Source records
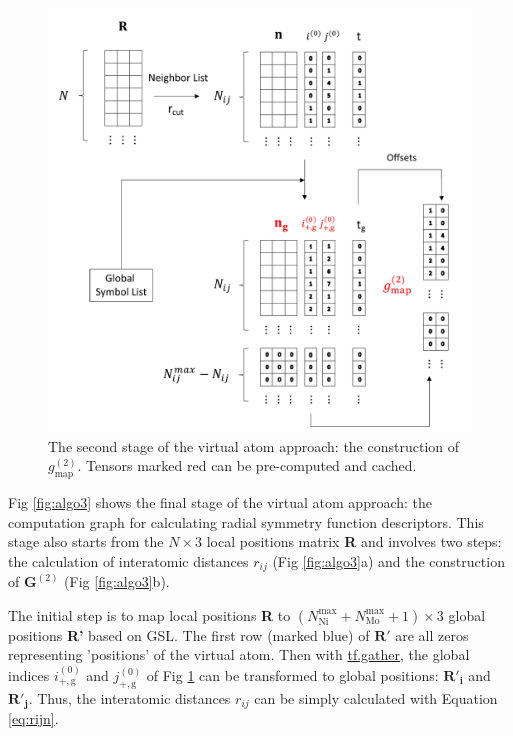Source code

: \documentclass[prb,preprint]{revtex4-2}
\begin{document}
\begin{figure}[h!]
\centering
\includegraphics[scale=0.6]{figures/Fig2-v2gmap.pdf}
\caption{\label{fig:algo2} The second stage of the virtual atom approach: the 
construction of $g_{\mathrm{map}}^{(2)}$. Tensors marked red can be pre-computed 
and cached.}
\end{figure}

Fig \ref{fig:algo3} shows the final stage of the virtual atom approach: the 
computation graph for calculating radial symmetry function descriptors. This 
stage also starts from the $N \times 3$ local positions matrix \textbf{R} and 
involves two steps: the calculation of interatomic distances $r_{ij}$ 
(Fig \ref{fig:algo3}a) and the construction of $\mathbf{G}^{(2)}$ 
(Fig \ref{fig:algo3}b).

The initial step is to map local positions \textbf{R} to
$(N_{\mathrm{Ni}}^{\mathrm{max}}+N_{\mathrm{Mo}}^{\mathrm{max}}+1) \times 3$
global positions \textbf{R'} based on GSL. The first row (marked blue) of 
$\mathbf{R'}$ are all zeros representing 'positions' of the virtual atom. 
Then with 
\href{https://www.tensorflow.org/versions/r1.12/api_docs/python/tf/gather}
{tf.gather}, the global indices $i^{(0)}_{\mathrm{+,g}}$ and 
$j^{(0)}_{\mathrm{+,g}}$ of Fig \ref{fig:algo2} can be transformed to global 
positions: $\mathbf{R'_i}$ and $\mathbf{R'_j}$. Thus, the interatomic distances 
$r_{ij}$ can be simply calculated with Equation \ref{eq:rijn}.
\end{document}
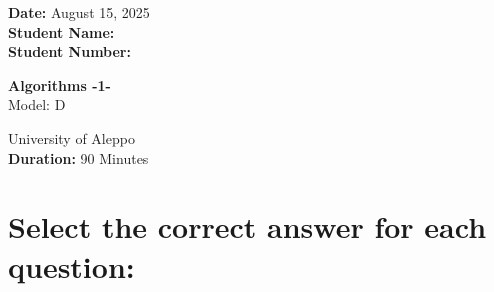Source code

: \documentclass[12pt]{article}
\begin{document}
\begin{minipage}[t]{0.3\textwidth}
    \textbf{Date:} August 15, 2025\\[0.5em]
    \textbf{Student Name: }\\[0.5em]
    \textbf{Student Number: }
\end{minipage}
\begin{minipage}[t]{0.3\textwidth}
    \centering
    \Large\textbf{Algorithms -1-}\\[0.5em]
    \Large{Model:} D\\[0.5em]
\end{minipage}\hfill
\begin{minipage}[t]{0.3\textwidth}
    \raggedleft
    University of Aleppo\\[0.5em]
    \textbf{Duration: }90 Minutes
\end{minipage}

\vspace{1.5cm}

\section*{\small Select the correct answer for each question:}
\end{document}
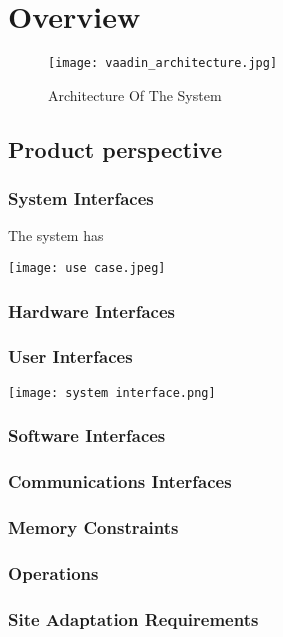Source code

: \documentclass{article}
\begin{document}
\section{Overview}

\begin{figure}
    
    \texttt{[image: vaadin\_architecture.jpg]}
       \caption{Architecture Of The System }
       \centering
        \label{}
\end{figure}
    


\subsection{Product perspective}
\subsubsection{System Interfaces}
The system has 
    
    \texttt{[image: use case.jpeg]}
    
\subsubsection{Hardware Interfaces}
\subsubsection{User Interfaces}
 \texttt{[image: system interface.png]}
 
 \subsubsection{Software Interfaces}

\subsubsection{Communications Interfaces}
\subsubsection{Memory Constraints}
\subsubsection{Operations}
\subsubsection{Site Adaptation Requirements}
\end{document}
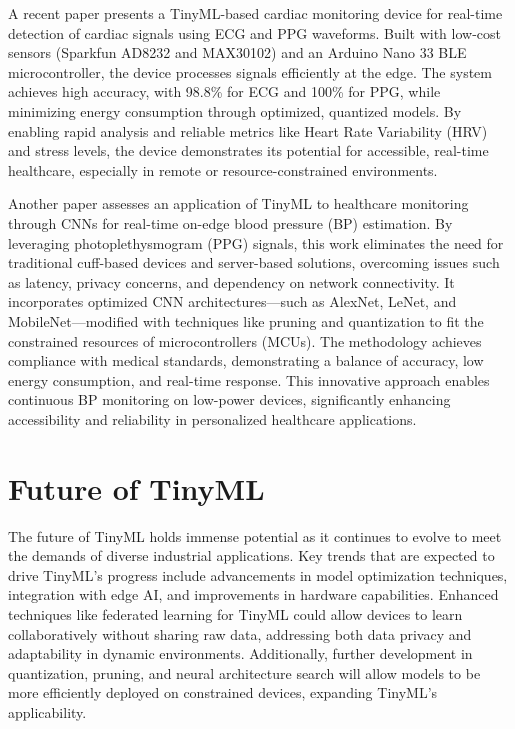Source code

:\documentclass[twocolumn]{article}
\begin{document}
A recent paper presents a TinyML-based cardiac monitoring device for real-time detection of cardiac signals using ECG and PPG waveforms. Built with low-cost sensors (Sparkfun AD8232 and MAX30102) and an Arduino Nano 33 BLE microcontroller, the device processes signals efficiently at the edge. The system achieves high accuracy, with 98.8\% for ECG and 100\% for PPG, while minimizing energy consumption through optimized, quantized models. By enabling rapid analysis and reliable metrics like Heart Rate Variability (HRV) and stress levels, the device demonstrates its potential for accessible, real-time healthcare, especially in remote or resource-constrained environments.\cite{r_tiny_2024}


Another paper assesses an application of TinyML to healthcare monitoring through CNNs for real-time on-edge blood pressure (BP) estimation. By leveraging photoplethysmogram (PPG) signals, this work eliminates the need for traditional cuff-based devices and server-based solutions, overcoming issues such as latency, privacy concerns, and dependency on network connectivity. It incorporates optimized CNN architectures—such as AlexNet, LeNet, and MobileNet—modified with techniques like pruning and quantization to fit the constrained resources of microcontrollers (MCUs). The methodology achieves compliance with medical standards, demonstrating a balance of accuracy, low energy consumption, and real-time response. This innovative approach enables continuous BP monitoring on low-power devices, significantly enhancing accessibility and reliability in personalized healthcare applications. \cite{sun_case_2023}

\section{Future of TinyML }
\label{future_of_tinyml}

The future of TinyML holds immense potential as it continues to evolve to meet the demands of diverse industrial applications. Key trends that are expected to drive TinyML's progress include advancements in model optimization techniques, integration with edge AI, and improvements in hardware capabilities. Enhanced techniques like federated learning for TinyML could allow devices to learn collaboratively without sharing raw data, addressing both data privacy and adaptability in dynamic environments. Additionally, further development in quantization, pruning, and neural architecture search will allow models to be more efficiently deployed on constrained devices, expanding TinyML’s applicability.
\end{document}
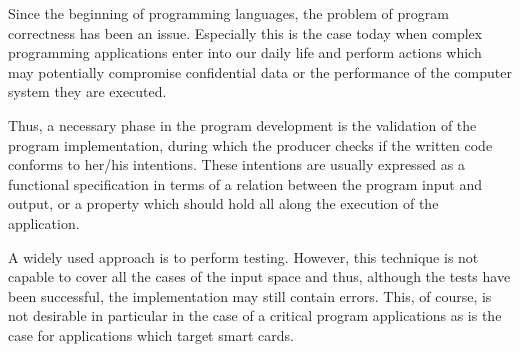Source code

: Since the beginning of programming languages, the problem of program correctness has been an issue. 
Especially this is the case today when complex programming applications  enter into our daily life and perform actions 
which may potentially compromise confidential data or the performance of the computer system they are executed.



Thus, a necessary phase in the program development is the validation of the program implementation, during which 
the producer checks if the written code conforms to her/his intentions. 
These intentions are usually expressed as  a functional specification in terms of a relation between the program
input and output, or a property which  should hold all along the execution of the application. 

A widely used approach is to perform testing. However, this technique is not capable
to cover all the cases of the input space and thus, although the tests have been successful, 
the implementation may still contain errors. This, of course, is not desirable in particular in the case of a critical 
program applications as is the case for applications which target smart cards. 

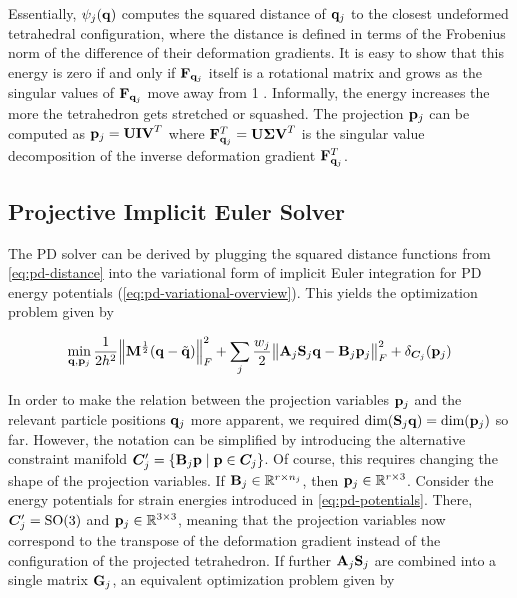 \noindent Essentially, $\psi_j(\mathbf{q})$ computes the squared distance of $\mathbf{q}_j$ to the closest undeformed tetrahedral configuration, 
where the distance is defined in terms of the Frobenius norm of the difference of their deformation gradients. It is easy to 
show that this energy is zero if and only if $\mathbf{F}_{\mathbf{q}_j}$ itself is a rotational matrix and grows as the 
singular values of $\mathbf{F}_{\mathbf{q}_j}$ move away from 1 \cite{bouaziz2014}. Informally, the energy increases the more the tetrahedron gets 
stretched or squashed. The projection $\mathbf{p}_j$ can be computed as $\mathbf{p}_j = \mathbf{UIV}^T$ where $\mathbf{F}^T_{\mathbf{q}_j} = 
\mathbf{U \Sigma V}^T$ is the singular value decomposition of the inverse deformation gradient $\mathbf{F}^T_{\mathbf{q}_j}$.

\subsection{Projective Implicit Euler Solver}\label{ss:pd-solver}
The PD solver can be derived by plugging the squared distance functions from \autoref{eq:pd-distance} into the variational 
form of implicit
Euler integration for PD energy potentials (\cref{eq:pd-variational-overview}). This yields the optimization problem given by 

\begin{equation}\label{eq:pd-variational}
    \min_{\mathbf{q}, \mathbf{p}_j} \frac{1}{2h^2} \norm{\mathbf{M}^{\frac{1}{2}}(\mathbf{q} - \tilde{\mathbf{q}})}^2_F + 
    \sum_j \frac{w_j}{2} \norm{\mathbf{A}_j\mathbf{S}_j\mathbf{q} - \mathbf{B}_j\mathbf{p}_j}^2_F + \delta_{\bm{C}_j}(\mathbf{p}_j)
\end{equation}

\noindent In order to make the relation between the projection variables $\mathbf{p}_j$ and the relevant particle positions 
$\mathbf{q}_j$ more apparent, we required $\text{dim}(\mathbf{S}_j\mathbf{q}) = \text{dim}(\mathbf{p}_j)$ so far. However, the 
notation can be simplified by introducing the alternative constraint manifold $\bm{C}^\prime_j = \{ \mathbf{B}_j\mathbf{p} 
\mid \mathbf{p} \in \bm{C}_j \}$. Of course, this requires changing the shape of the projection variables. If 
$\mathbf{B}_j \in \mathbb{R}^{r \times n_j}$, then $\mathbf{p}_j \in \mathbb{R}^{r \times 3}$. Consider the energy 
potentials for strain energies introduced in \cref{eq:pd-potentials}. There, $\bm{C}^\prime_j = \text{SO}(3)$ 
and $\mathbf{p}_j \in \mathbb{R}^{3 \times 3}$, meaning that the projection variables now correspond to the transpose 
of the deformation gradient 
instead of the configuration of the projected tetrahedron. If further $\mathbf{A}_j\mathbf{S}_j$ are combined into a single 
matrix $\mathbf{G}_j$, an equivalent optimization problem given by 

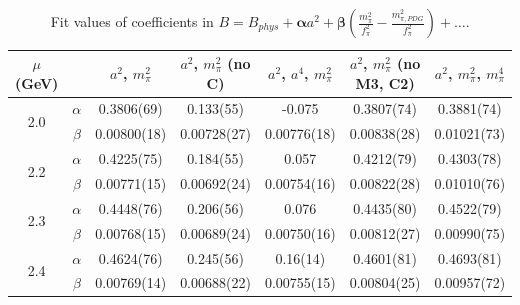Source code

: \documentclass[12pt]{extarticle}
\begin{document}
\begin{table}[h!]
\begin{center}
\begin{tabular}{|c c|c|c|c|c|c|}
\hline
$\mu$ (GeV) &  & $a^2$, $m_\pi^2$& $a^2$, $m_\pi^2$ (no C)& $a^2$, $a^4$, $m_\pi^2$& $a^2$, $m_\pi^2$ (no M3, C2)& $a^2$, $m_\pi^2$, $m_\pi^4$\\
\hline
\multirow{2}{0.5in}{2.0} & $\alpha$ & 0.3806(69)& 0.133(55)& -0.075& 0.3807(74)& 0.3881(74)\\
 & $\beta$ & 0.00800(18)& 0.00728(27)& 0.00776(18)& 0.00838(28)& 0.01021(73)\\
\hline
\multirow{2}{0.5in}{2.2} & $\alpha$ & 0.4225(75)& 0.184(55)& 0.057& 0.4212(79)& 0.4303(78)\\
 & $\beta$ & 0.00771(15)& 0.00692(24)& 0.00754(16)& 0.00822(28)& 0.01010(76)\\
\hline
\multirow{2}{0.5in}{2.3} & $\alpha$ & 0.4448(76)& 0.206(56)& 0.076& 0.4435(80)& 0.4522(79)\\
 & $\beta$ & 0.00768(15)& 0.00689(24)& 0.00750(16)& 0.00812(27)& 0.00990(75)\\
\hline
\multirow{2}{0.5in}{2.4} & $\alpha$ & 0.4624(76)& 0.245(56)& 0.16(14)& 0.4601(81)& 0.4693(81)\\
 & $\beta$ & 0.00769(14)& 0.00688(22)& 0.00755(15)& 0.00804(25)& 0.00957(72)\\
\hline
\end{tabular}
\caption{Fit values of coefficients in $B = B_{phys} + \mathbf{\alpha} a^2 + \mathbf{\beta}\left(\frac{m_\pi^2}{f_\pi^2}-\frac{m_{\pi,PDG}^2}{f_\pi^2}\right) + \ldots$.}
\end{center}
\end{table}




















\clearpage
\end{document}
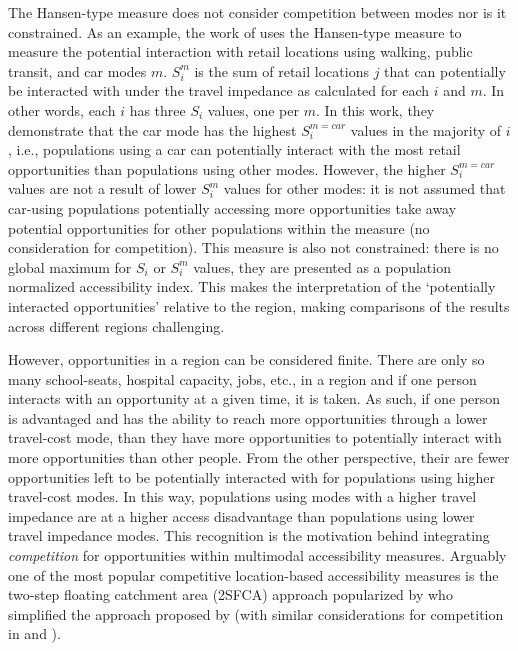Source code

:\documentclass[]{trbunofficial}
\begin{document}
The Hansen-type measure does not consider competition between modes nor
is it constrained. As an example, the work of
\citet{tahmasbiMultimodalAccessibilitybasedEquity2019} uses the
Hansen-type measure to measure the potential interaction with retail
locations using walking, public transit, and car modes \(m\). \(S_i^m\)
is the sum of retail locations \(j\) that can potentially be interacted
with under the travel impedance as calculated for each \(i\) and \(m\).
In other words, each \(i\) has three \(S_i\) values, one per \(m\). In
this work, they demonstrate that the car mode has the highest
\(S_i^{m=car}\) values in the majority of \(i\), i.e., populations using
a car can potentially interact with the most retail opportunities than
populations using other modes. However, the higher \(S_i^{m=car}\)
values are not a result of lower \(S_i^{m}\) values for other modes: it
is not assumed that car-using populations potentially accessing more
opportunities take away potential opportunities for other populations
within the measure (no consideration for competition). This measure is
also not constrained: there is no global maximum for \(S_i\) or
\(S_i^m\) values, they are presented as a population normalized
accessibility index. This makes the interpretation of the `potentially
interacted opportunities' relative to the region, making comparisons of
the results across different regions challenging.

However, opportunities in a region can be considered finite. There are
only so many school-seats, hospital capacity, jobs, etc., in a region
and if one person interacts with an opportunity at a given time, it is
taken. As such, if one person is advantaged and has the ability to reach
more opportunities through a lower travel-cost mode, than they have more
opportunities to potentially interact with more opportunities than other
people. From the other perspective, their are fewer opportunities left
to be potentially interacted with for populations using higher
travel-cost modes. In this way, populations using modes with a higher
travel impedance are at a higher access disadvantage than populations
using lower travel impedance modes. This recognition is the motivation
behind integrating \emph{competition} for opportunities within
multimodal accessibility measures. Arguably one of the most popular
competitive location-based accessibility measures is the two-step
floating catchment area (2SFCA) approach popularized by
\citet{luoMeasuresSpatialAccessibility2003} who simplified the approach
proposed by \citet{shenLocationCharacteristicsInnercity1998} (with
similar considerations for competition in
\citet{weibullAxiomaticApproachMeasurement1976} and
\citet{josephMeasuringPotentialPhysical1982}).
\end{document}
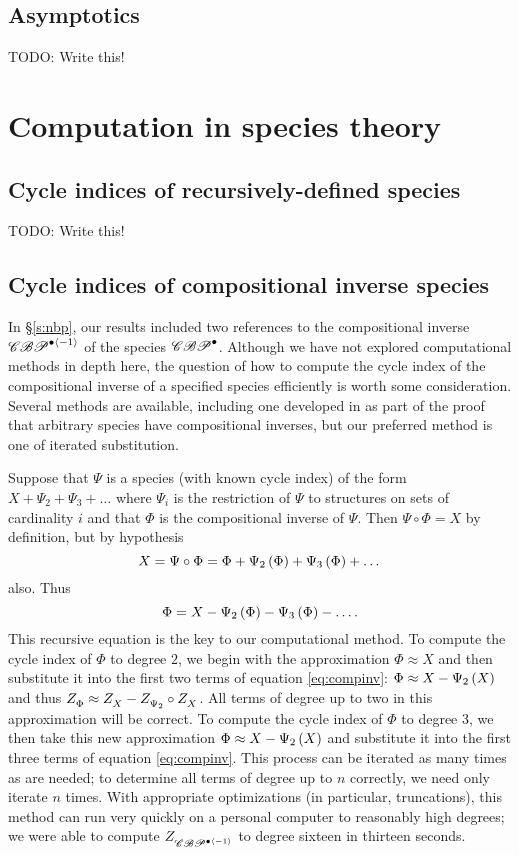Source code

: \documentclass[sectionflow,singlespace,twoside,boldmathhdr,draft]{brandiss} %
\numberwithin{section}{chapter}
\numberwithin{figure}{chapter}
\begin{document}
\section{Asymptotics}
TODO: Write this!

\appendix
\chapter{Computation in species theory}\label{c:comp}
\section{Cycle indices of recursively-defined species}\label{s:comprecurs}
TODO: Write this!

\section{Cycle indices of compositional inverse species}\label{s:compinv}
In \S \ref{s:nbp}, our results included two references to the compositional inverse $\mathscr{CBP}^{\bullet \left\langle {-1} \right\rangle}$ of the species $\mathscr{CBP}^{\bullet}$.
Although we have not explored computational methods in depth here, the question of how to compute the cycle index of the compositional inverse of a specified species efficiently is worth some consideration.
Several methods are available, including one developed in \cite[4.2.19]{bll:species} as part of the proof that arbitrary species have compositional inverses, but our preferred method is one of iterated substitution.

Suppose that $\Psi$ is a species (with known cycle index) of the form $X + \Psi_{2} + \Psi_{3} + \dots$ where $\Psi_{i}$ is the restriction of $\Psi$ to structures on sets of cardinality $i$ and that $\Phi$ is the compositional inverse of $\Psi$.
Then $\Psi \circ \Phi = X$ by definition, but by hypothesis
\begin{equation*}
  X = \Psi \circ \Phi = \Phi + \Psi_{2} \left( {\Phi} \right) + \Psi_{3} \left( {\Phi} \right) + \dots
\end{equation*}
also. Thus
\begin{equation}
  \label{eq:compinv}
  \Phi = X - \Psi_{2} \left( {\Phi} \right) - \Psi_{3} \left( {\Phi} \right) - \dots.
\end{equation}
This recursive equation is the key to our computational method.
To compute the cycle index of $\Phi$ to degree $2$, we begin with the approximation $\Phi \approx X$ and then substitute it into the first two terms of equation \eqref{eq:compinv}: $\Phi \approx X - \Psi_{2} \left( {X} \right)$ and thus $ Z_{\Phi}^{}  \approx  Z_{X}^{}  -  Z_{\Psi_{2}}^{}  \circ  Z_{X}^{} $.
All terms of degree up to two in this approximation will be correct.
To compute the cycle index of $\Phi$ to degree $3$, we then take this new approximation $\Phi \approx X - \Psi_{2} \left( {X} \right)$ and substitute it into the first three terms of equation \eqref{eq:compinv}.
This process can be iterated as many times as are needed; to determine all terms of degree up to $n$ correctly, we need only iterate $n$ times.
With appropriate optimizations (in particular, truncations), this method can run very quickly on a personal computer to reasonably high degrees; we were able to compute $ Z_{\mathscr{CBP}^{\bullet \left\langle {-1} \right\rangle}}^{} $ to degree sixteen in thirteen seconds.
\end{document}
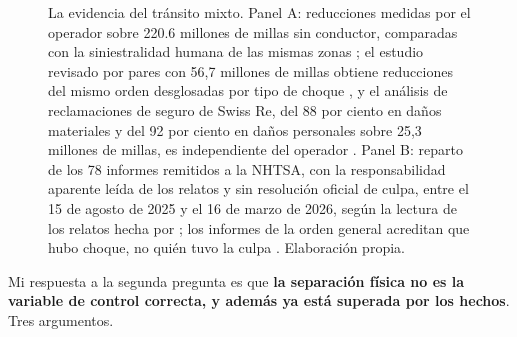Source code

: \documentclass[11pt,letterpaper]{article}
\begin{document}
\begin{figure}[tbp]
  \caption{La evidencia del tránsito mixto. Panel A: reducciones medidas por el
  operador sobre \num{220.6} millones de millas sin conductor, comparadas con la
  siniestralidad humana de las mismas zonas
  \parencite{waymoimpact2026,waymoblog2026}; el estudio revisado por pares con
  56,7 millones de millas obtiene reducciones del mismo orden desglosadas por
  tipo de choque \parencite{kusano2025}, y el análisis de reclamaciones de seguro
  de Swiss Re, del 88 por ciento en daños materiales y del 92 por ciento en daños
  personales sobre 25,3 millones de millas, es independiente del operador
  \parencite{dilillo2024}. Panel B: reparto de los 78 informes remitidos a la
  NHTSA, con la responsabilidad aparente leída de los relatos y sin resolución
  oficial de culpa, entre el 15 de agosto de 2025 y el 16 de marzo de 2026, según la lectura
  de los relatos hecha por \textcite{lee2026}; los informes de la orden general
  acreditan que hubo choque, no quién tuvo la culpa \parencite{nhtsasgo2026}.
  Elaboración propia.}
  \label{fig:mixto}
\end{figure}

Mi respuesta a la segunda pregunta es que \textbf{la separación física no es la
variable de control correcta, y además ya está superada por los hechos}. Tres
argumentos.
\end{document}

*TASK INSTRUCTIONS*. Set down, unchanged, the line that contains "variable de control" together with every later line in the records, through the last one.

*EXPECTED OUTPUT*.
variable de control correcta, y además ya está superada por los hechos}. Tres
argumentos.
\end{document}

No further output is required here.